Rifugi

Hubert Rogger, da 46 anni al Rifugio Pian di Cengia

La piccola struttura collocata a 2528 metri nelle Dolomiti di Sesto è gestita dalla stessa famiglia dal 1979

Costruito nel 1965 a 2.528 metri di quota, il Rifugio Pian di Cengia è il più alto delle Dolomiti di Sesto e il più piccolo dei quattro rifugi del Parco Naturale delle Tre Cime. La sua posizione lo rende unico sia per gli straordinari panorami che attendono chi lo raggiunge sia per l’accoglienza della famiglia che lo gestisce ininterrottamente dal 1979. Si raggiunge in circa tre ore dal Rifugio Auronzo, percorrendo itinerari senza difficoltà tecniche.

Hubert Rogger da 46 anni ogni primavera sale in quota con la famiglia per spalare la neve e approvvigionare il rifugio personalmente. L’elicottero è utilizzato solo quando la strada che arriva da forcella Lavaredo, è innevata, franata o per portare merce che non si riesce a trasportare con il trattore. È sempre lui, insieme ai ragazzi che lavorano in rifugio, a curare la manutenzione e ripristino della carrareccia militare che sale da Pian di Cengia basso e spesso non è cosa semplice. Con lui trascorrono l’estate al rifugio la moglie Greti, la figlia Steffie e il di lei marito Nicola.

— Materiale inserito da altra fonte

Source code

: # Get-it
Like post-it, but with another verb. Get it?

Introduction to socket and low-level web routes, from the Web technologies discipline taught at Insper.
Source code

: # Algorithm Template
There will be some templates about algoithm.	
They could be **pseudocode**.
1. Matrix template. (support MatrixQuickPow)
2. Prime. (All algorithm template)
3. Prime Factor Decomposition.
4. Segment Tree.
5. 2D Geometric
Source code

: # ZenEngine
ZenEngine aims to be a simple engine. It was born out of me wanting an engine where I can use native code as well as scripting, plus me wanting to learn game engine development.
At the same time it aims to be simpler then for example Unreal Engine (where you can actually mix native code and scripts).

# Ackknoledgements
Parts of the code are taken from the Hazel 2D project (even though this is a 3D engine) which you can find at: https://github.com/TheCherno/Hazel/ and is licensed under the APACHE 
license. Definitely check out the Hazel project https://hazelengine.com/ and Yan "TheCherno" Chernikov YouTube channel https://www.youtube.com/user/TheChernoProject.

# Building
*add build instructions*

È Steffie che ci viene incontro al nostro arrivo e con lei iniziamo la chiacchierata.

Il Rifugio Pian di Cengia è a un passo dal confine che unisce le province di Bolzano e Belluno, per essere in Veneto basta uscire dalla porta e camminare per una decina di metri fino alla strada. Ho usato la parola “unisce” perché il confine, inteso come divisione, ormai noi non lo sentiamo più e la stessa sensazione la hanno i clienti che arrivano da ogni parte del mondo, io credo che sia una cosa bellissima. A ricordare a tutti che un confine qui è esistito ci sono le testimonianze della Grande Guerra il cui fronte passava proprio in questa zona. Trincee, sentieri e resti di costruzioni sono sparse intorno il rifugio e attirano molti turisti che ci chiedono informazioni. È chiaro che questo limite, il “confine”, non è più importante ed è una sensazione bellissima”.

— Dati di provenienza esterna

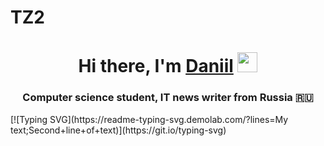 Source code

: # TZ2
<h1 align="center">Hi there, I'm <a href="https://Mariashat.ru/" target="_blank">Daniil</a> 
<img src="https://github.com/blackcater/blackcater/raw/main/images/Hi.gif" height="32"/></h1>
<h3 align="center">Computer science student, IT news writer from Russia 🇷🇺</h3>
[![Typing SVG](https://readme-typing-svg.demolab.com/?lines=My text;Second+line+of+text)](https://git.io/typing-svg)
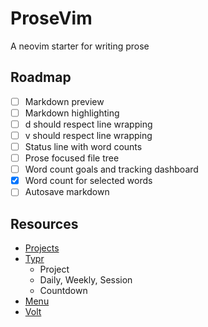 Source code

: # ProseVim
A neovim starter for writing prose

## Roadmap
- [ ] Markdown preview
- [ ] Markdown highlighting
- [ ] d should respect line wrapping
- [ ] v should respect line wrapping
- [ ] Status line with word counts
- [ ] Prose focused file tree
- [ ] Word count goals and tracking dashboard
- [x] Word count for selected words
- [ ] Autosave markdown

## Resources
- [Projects](https://github.com/coffebar/neovim-project)
- [Typr](https://github.com/nvzone/typr)
    - Project
    - Daily, Weekly, Session
    - Countdown
- [Menu](https://github.com/nvzone/menu)
- [Volt](https://github.com/nvzone/volt)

Quindi sei cresciuta in rifugio.
Sì avevo sei mesi la prima volta che sono stata portata qui, come mio fratello più grande, Daniel, che aveva 9 mesi, ma non siamo cresciuti in rifugio solamente noi. Quando mio padre e mia madre son saliti la prima volta avevano 27 e 21 anni, giovani per essere gestori di un rifugio e lo hanno fatto crescere davvero come un figlio. Ora insieme a loro ci sono io con mio marito Niki e cinque dipendenti, qualcuno pensa che possa essere romantico lavorare qui mentre può essere anche molto impegnativo. Ci si sveglia molto presto intorno alle 6 e si preparano le colazioni per i clienti. Mia mamma ed io a turno ci riposiamo per un’ora circa. Per me è un momento prezioso. Poi iniziano ad arrivare escursionisti, alpinisti e gruppi… è molto bello e allo stesso tempo impegnativo, non è un lavoro per tutti”.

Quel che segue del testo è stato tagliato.